While "catnip" is the most famous type of catmint plant, there are numerous other kinds. In many cases, gardeners grow these other varieties simply because they look great in the garden. Long-blooming perennials such as the first two types discussed below are very useful to those of us seeking continuous sequence of bloom in the garden.
By contrast, catnip has a rather weedy appearance and is rarely grown as an ornamental. Nonetheless, it is king of the catmint plants because of its effect on that diminutive "king of the jungle" on mouse patrol in your backyard.
Nepeta x faassenii '6 Hills Giant' is a showy herb, because of its size and the number of flowers it bears. Shear back this long-blooming perennial after its initial blooming and you'll be rewarded with floral color for most of the growing season. Since it's a drought-tolerant ground cover, this is about the only summer care it requires.
The landscaping mistake I made, initially, with 6 Hills Giant was failure to give it enough room. The herb ended up dwarfing some of the smaller specimens I had installed around it. I won't make that mistake again. Now I know that this catmint plant should be sent out to play with the big boys, lest it bully the little ones.
Similarly, you can let it fill in that gaping hole you have in the front row of a flower bed, but be sure to set it back three feet or so. Otherwise, it will hurdle over timber edging (or whatever type you use) and become a nuisance when you have to mow or weedwack. But properly situated at the front of a perennial bed, it can serve as foreground for taller plants such as hollyhocks and still hold its own.
Names can be deceiving sometimes, but in the case of 'Six Hills Giant' and 'Little Titch', the cultivar names clearly suggest how these two very different varieties of catmint plant might be used.
While 6 Hills Giant can play with the big boys, Little Titch is easily overwhelmed. It's just as tough (drought-tolerant) and just as long-blooming as its bigger cousin, but choose smallish friends for it if you really want to show it off. A prominent nook in a rock garden might be just the spot for this dwarf catmint plant. So might any landscape plagued by deer, as Little Titch (indeed, most types of catmint) is a deer-resistant perennial. Click the link below to learn more about this variety.
OK, this is the catmint plant you've been waiting to hear about if you're a cat-lover. Catnip (Nepeta cataria) drives many cats wild. Other members of the genus, such as the two varieties of catmint plants discussed above, may also produce an effect on some cats, but you're best off sticking with catnip if your main purpose is to grow an intoxicant for your cat.
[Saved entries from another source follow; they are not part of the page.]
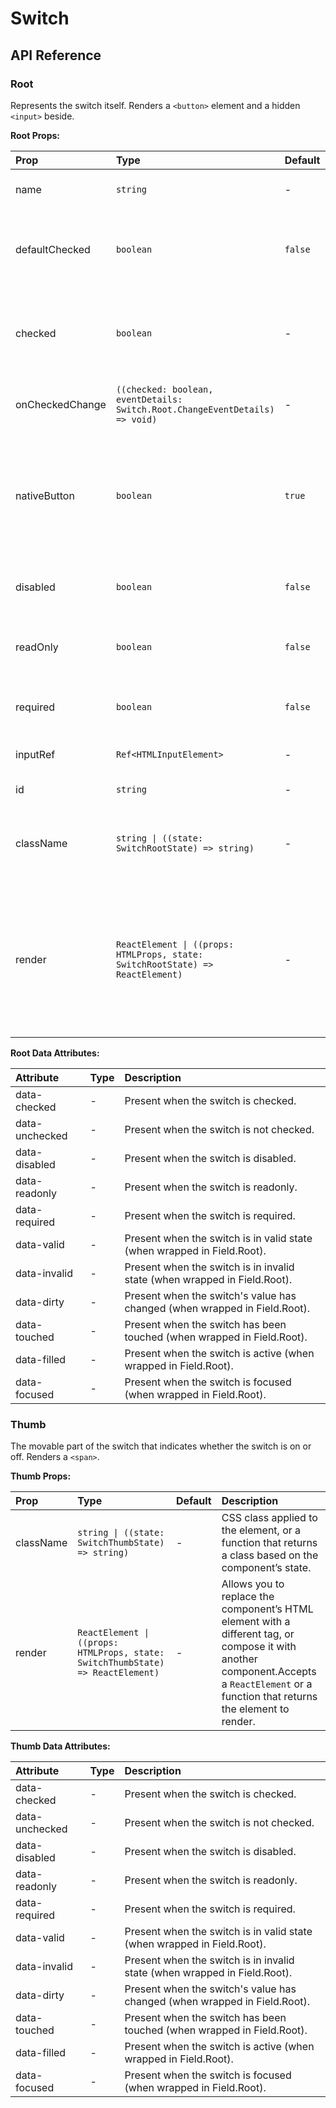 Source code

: # Switch

[//]: types.ts '<-- Autogenerated By (do not edit the following markdown directly)'

## API Reference

### Root

Represents the switch itself. Renders a `<button>` element and a hidden `<input>` beside.

**Root Props:**

| Prop            | Type                                                                           | Default | Description                                                                                                                                                                              |
| :-------------- | :----------------------------------------------------------------------------- | :------ | :--------------------------------------------------------------------------------------------------------------------------------------------------------------------------------------- |
| name            | `string`                                                                       | -       | Identifies the field when a form is submitted.                                                                                                                                           |
| defaultChecked  | `boolean`                                                                      | `false` | Whether the switch is initially active.To render a controlled switch, use the `checked` prop instead.                                                                                    |
| checked         | `boolean`                                                                      | -       | Whether the switch is currently active.To render an uncontrolled switch, use the `defaultChecked` prop instead.                                                                          |
| onCheckedChange | `((checked: boolean, eventDetails: Switch.Root.ChangeEventDetails) => void)`   | -       | Event handler called when the switch is activated or deactivated.                                                                                                                        |
| nativeButton    | `boolean`                                                                      | `true`  | Whether the component renders a native `<button>` element when replacing it via the `render` prop. Set to `false` if the rendered element is not a button (e.g. `<div>`).                |
| disabled        | `boolean`                                                                      | `false` | Whether the component should ignore user interaction.                                                                                                                                    |
| readOnly        | `boolean`                                                                      | `false` | Whether the user should be unable to activate or deactivate the switch.                                                                                                                  |
| required        | `boolean`                                                                      | `false` | Whether the user must activate the switch before submitting a form.                                                                                                                      |
| inputRef        | `Ref<HTMLInputElement>`                                                        | -       | A ref to access the hidden `<input>` element.                                                                                                                                            |
| id              | `string`                                                                       | -       | The id of the switch element.                                                                                                                                                            |
| className       | `string \| ((state: SwitchRootState) => string)`                               | -       | CSS class applied to the element, or a function that returns a class based on the component’s state.                                                                                     |
| render          | `ReactElement \| ((props: HTMLProps, state: SwitchRootState) => ReactElement)` | -       | Allows you to replace the component’s HTML element with a different tag, or compose it with another component.Accepts a `ReactElement` or a function that returns the element to render. |

**Root Data Attributes:**

| Attribute      | Type | Description                                                               |
| :------------- | :--- | :------------------------------------------------------------------------ |
| data-checked   | -    | Present when the switch is checked.                                       |
| data-unchecked | -    | Present when the switch is not checked.                                   |
| data-disabled  | -    | Present when the switch is disabled.                                      |
| data-readonly  | -    | Present when the switch is readonly.                                      |
| data-required  | -    | Present when the switch is required.                                      |
| data-valid     | -    | Present when the switch is in valid state (when wrapped in Field.Root).   |
| data-invalid   | -    | Present when the switch is in invalid state (when wrapped in Field.Root). |
| data-dirty     | -    | Present when the switch's value has changed (when wrapped in Field.Root). |
| data-touched   | -    | Present when the switch has been touched (when wrapped in Field.Root).    |
| data-filled    | -    | Present when the switch is active (when wrapped in Field.Root).           |
| data-focused   | -    | Present when the switch is focused (when wrapped in Field.Root).          |

### Thumb

The movable part of the switch that indicates whether the switch is on or off. Renders a `<span>`.

**Thumb Props:**

| Prop      | Type                                                                            | Default | Description                                                                                                                                                                              |
| :-------- | :------------------------------------------------------------------------------ | :------ | :--------------------------------------------------------------------------------------------------------------------------------------------------------------------------------------- |
| className | `string \| ((state: SwitchThumbState) => string)`                               | -       | CSS class applied to the element, or a function that returns a class based on the component’s state.                                                                                     |
| render    | `ReactElement \| ((props: HTMLProps, state: SwitchThumbState) => ReactElement)` | -       | Allows you to replace the component’s HTML element with a different tag, or compose it with another component.Accepts a `ReactElement` or a function that returns the element to render. |

**Thumb Data Attributes:**

| Attribute      | Type | Description                                                               |
| :------------- | :--- | :------------------------------------------------------------------------ |
| data-checked   | -    | Present when the switch is checked.                                       |
| data-unchecked | -    | Present when the switch is not checked.                                   |
| data-disabled  | -    | Present when the switch is disabled.                                      |
| data-readonly  | -    | Present when the switch is readonly.                                      |
| data-required  | -    | Present when the switch is required.                                      |
| data-valid     | -    | Present when the switch is in valid state (when wrapped in Field.Root).   |
| data-invalid   | -    | Present when the switch is in invalid state (when wrapped in Field.Root). |
| data-dirty     | -    | Present when the switch's value has changed (when wrapped in Field.Root). |
| data-touched   | -    | Present when the switch has been touched (when wrapped in Field.Root).    |
| data-filled    | -    | Present when the switch is active (when wrapped in Field.Root).           |
| data-focused   | -    | Present when the switch is focused (when wrapped in Field.Root).          |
Humans have put catnip to various medicinal uses for themselves, too. That's right, catnip isn't just for cats. Amy Jeanroy, About.com Guide to Herb Gardens, includes catnip plants in her list of Herbs For An Herb Tea Garden. Ever heard of "catnip tea"? Amy notes that "catnip makes a good choice if you want a relaxing blend" in a tea.
You can also draw wildlife to your landscaping by growing catnip (or many of the other types of catmint plants), including butterflies. I haven't personally witnessed it, but Washington State University reports that catnip draws hummingbirds. You can see from my picture (left) that it attracts bumblebees. Luckily, it does not draw unwanted deer pests.